Description of the task:
Repeat each record below exactly as given.

Information Start Marker

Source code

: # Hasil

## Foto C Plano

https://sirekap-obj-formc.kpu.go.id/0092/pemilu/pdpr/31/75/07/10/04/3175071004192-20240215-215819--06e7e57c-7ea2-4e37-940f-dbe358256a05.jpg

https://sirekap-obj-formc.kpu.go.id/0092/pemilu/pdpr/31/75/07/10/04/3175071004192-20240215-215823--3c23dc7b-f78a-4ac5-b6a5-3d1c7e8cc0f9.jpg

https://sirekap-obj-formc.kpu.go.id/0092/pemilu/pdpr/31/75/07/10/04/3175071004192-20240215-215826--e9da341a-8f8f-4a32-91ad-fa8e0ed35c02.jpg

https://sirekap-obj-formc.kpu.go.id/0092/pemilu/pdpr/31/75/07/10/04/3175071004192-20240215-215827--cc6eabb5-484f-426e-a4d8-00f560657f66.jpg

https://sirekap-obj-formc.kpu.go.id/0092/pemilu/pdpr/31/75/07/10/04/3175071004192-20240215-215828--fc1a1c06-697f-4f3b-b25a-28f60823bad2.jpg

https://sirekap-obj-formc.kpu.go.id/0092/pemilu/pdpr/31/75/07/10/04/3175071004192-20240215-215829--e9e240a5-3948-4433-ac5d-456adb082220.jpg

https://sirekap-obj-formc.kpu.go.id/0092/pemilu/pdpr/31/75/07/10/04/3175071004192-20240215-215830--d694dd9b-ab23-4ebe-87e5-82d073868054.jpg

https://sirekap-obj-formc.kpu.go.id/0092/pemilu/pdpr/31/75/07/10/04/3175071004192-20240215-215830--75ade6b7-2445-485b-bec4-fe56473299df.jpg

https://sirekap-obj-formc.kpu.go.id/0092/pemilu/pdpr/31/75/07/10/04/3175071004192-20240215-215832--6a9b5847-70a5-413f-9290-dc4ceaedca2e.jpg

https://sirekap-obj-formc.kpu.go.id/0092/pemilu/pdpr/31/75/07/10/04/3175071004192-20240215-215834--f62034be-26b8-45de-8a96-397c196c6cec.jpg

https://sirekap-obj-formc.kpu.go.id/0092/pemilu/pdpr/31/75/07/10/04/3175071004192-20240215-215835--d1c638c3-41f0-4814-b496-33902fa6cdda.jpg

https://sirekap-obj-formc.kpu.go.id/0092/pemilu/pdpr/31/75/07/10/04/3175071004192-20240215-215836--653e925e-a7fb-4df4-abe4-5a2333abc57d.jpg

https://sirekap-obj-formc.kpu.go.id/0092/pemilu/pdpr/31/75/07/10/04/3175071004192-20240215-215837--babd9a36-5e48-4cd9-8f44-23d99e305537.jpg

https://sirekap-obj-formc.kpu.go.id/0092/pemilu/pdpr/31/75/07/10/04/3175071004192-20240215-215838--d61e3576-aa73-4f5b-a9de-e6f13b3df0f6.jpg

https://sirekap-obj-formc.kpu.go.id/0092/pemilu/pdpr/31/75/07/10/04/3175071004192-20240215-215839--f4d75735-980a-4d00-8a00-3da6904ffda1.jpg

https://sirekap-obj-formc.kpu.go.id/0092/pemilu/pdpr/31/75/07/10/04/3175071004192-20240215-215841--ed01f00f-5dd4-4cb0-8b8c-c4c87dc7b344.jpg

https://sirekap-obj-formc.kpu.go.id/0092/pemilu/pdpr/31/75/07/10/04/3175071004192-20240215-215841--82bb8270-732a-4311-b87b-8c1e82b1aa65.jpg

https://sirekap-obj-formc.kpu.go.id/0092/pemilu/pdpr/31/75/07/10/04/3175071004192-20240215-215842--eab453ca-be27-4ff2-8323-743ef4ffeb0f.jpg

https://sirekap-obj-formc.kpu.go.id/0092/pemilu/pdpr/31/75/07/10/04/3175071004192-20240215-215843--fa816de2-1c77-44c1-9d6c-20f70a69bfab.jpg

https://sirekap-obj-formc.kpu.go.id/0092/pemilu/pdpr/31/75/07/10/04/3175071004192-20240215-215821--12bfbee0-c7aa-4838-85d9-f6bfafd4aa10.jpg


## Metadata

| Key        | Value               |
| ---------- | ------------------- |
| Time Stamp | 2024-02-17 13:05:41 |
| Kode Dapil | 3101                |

Information End Marker

Exercise solution:
Source code

: # Hasil

## Foto C Plano

https://sirekap-obj-formc.kpu.go.id/0092/pemilu/pdpr/31/75/07/10/04/3175071004192-20240215-215819--06e7e57c-7ea2-4e37-940f-dbe358256a05.jpg

https://sirekap-obj-formc.kpu.go.id/0092/pemilu/pdpr/31/75/07/10/04/3175071004192-20240215-215823--3c23dc7b-f78a-4ac5-b6a5-3d1c7e8cc0f9.jpg

https://sirekap-obj-formc.kpu.go.id/0092/pemilu/pdpr/31/75/07/10/04/3175071004192-20240215-215826--e9da341a-8f8f-4a32-91ad-fa8e0ed35c02.jpg

https://sirekap-obj-formc.kpu.go.id/0092/pemilu/pdpr/31/75/07/10/04/3175071004192-20240215-215827--cc6eabb5-484f-426e-a4d8-00f560657f66.jpg

https://sirekap-obj-formc.kpu.go.id/0092/pemilu/pdpr/31/75/07/10/04/3175071004192-20240215-215828--fc1a1c06-697f-4f3b-b25a-28f60823bad2.jpg

https://sirekap-obj-formc.kpu.go.id/0092/pemilu/pdpr/31/75/07/10/04/3175071004192-20240215-215829--e9e240a5-3948-4433-ac5d-456adb082220.jpg

https://sirekap-obj-formc.kpu.go.id/0092/pemilu/pdpr/31/75/07/10/04/3175071004192-20240215-215830--d694dd9b-ab23-4ebe-87e5-82d073868054.jpg

https://sirekap-obj-formc.kpu.go.id/0092/pemilu/pdpr/31/75/07/10/04/3175071004192-20240215-215830--75ade6b7-2445-485b-bec4-fe56473299df.jpg

https://sirekap-obj-formc.kpu.go.id/0092/pemilu/pdpr/31/75/07/10/04/3175071004192-20240215-215832--6a9b5847-70a5-413f-9290-dc4ceaedca2e.jpg

https://sirekap-obj-formc.kpu.go.id/0092/pemilu/pdpr/31/75/07/10/04/3175071004192-20240215-215834--f62034be-26b8-45de-8a96-397c196c6cec.jpg

https://sirekap-obj-formc.kpu.go.id/0092/pemilu/pdpr/31/75/07/10/04/3175071004192-20240215-215835--d1c638c3-41f0-4814-b496-33902fa6cdda.jpg

https://sirekap-obj-formc.kpu.go.id/0092/pemilu/pdpr/31/75/07/10/04/3175071004192-20240215-215836--653e925e-a7fb-4df4-abe4-5a2333abc57d.jpg

https://sirekap-obj-formc.kpu.go.id/0092/pemilu/pdpr/31/75/07/10/04/3175071004192-20240215-215837--babd9a36-5e48-4cd9-8f44-23d99e305537.jpg

https://sirekap-obj-formc.kpu.go.id/0092/pemilu/pdpr/31/75/07/10/04/3175071004192-20240215-215838--d61e3576-aa73-4f5b-a9de-e6f13b3df0f6.jpg

https://sirekap-obj-formc.kpu.go.id/0092/pemilu/pdpr/31/75/07/10/04/3175071004192-20240215-215839--f4d75735-980a-4d00-8a00-3da6904ffda1.jpg

https://sirekap-obj-formc.kpu.go.id/0092/pemilu/pdpr/31/75/07/10/04/3175071004192-20240215-215841--ed01f00f-5dd4-4cb0-8b8c-c4c87dc7b344.jpg

https://sirekap-obj-formc.kpu.go.id/0092/pemilu/pdpr/31/75/07/10/04/3175071004192-20240215-215841--82bb8270-732a-4311-b87b-8c1e82b1aa65.jpg

https://sirekap-obj-formc.kpu.go.id/0092/pemilu/pdpr/31/75/07/10/04/3175071004192-20240215-215842--eab453ca-be27-4ff2-8323-743ef4ffeb0f.jpg

https://sirekap-obj-formc.kpu.go.id/0092/pemilu/pdpr/31/75/07/10/04/3175071004192-20240215-215843--fa816de2-1c77-44c1-9d6c-20f70a69bfab.jpg

https://sirekap-obj-formc.kpu.go.id/0092/pemilu/pdpr/31/75/07/10/04/3175071004192-20240215-215821--12bfbee0-c7aa-4838-85d9-f6bfafd4aa10.jpg


## Metadata

| Key        | Value               |
| ---------- | ------------------- |
| Time Stamp | 2024-02-17 13:05:41 |
| Kode Dapil | 3101                |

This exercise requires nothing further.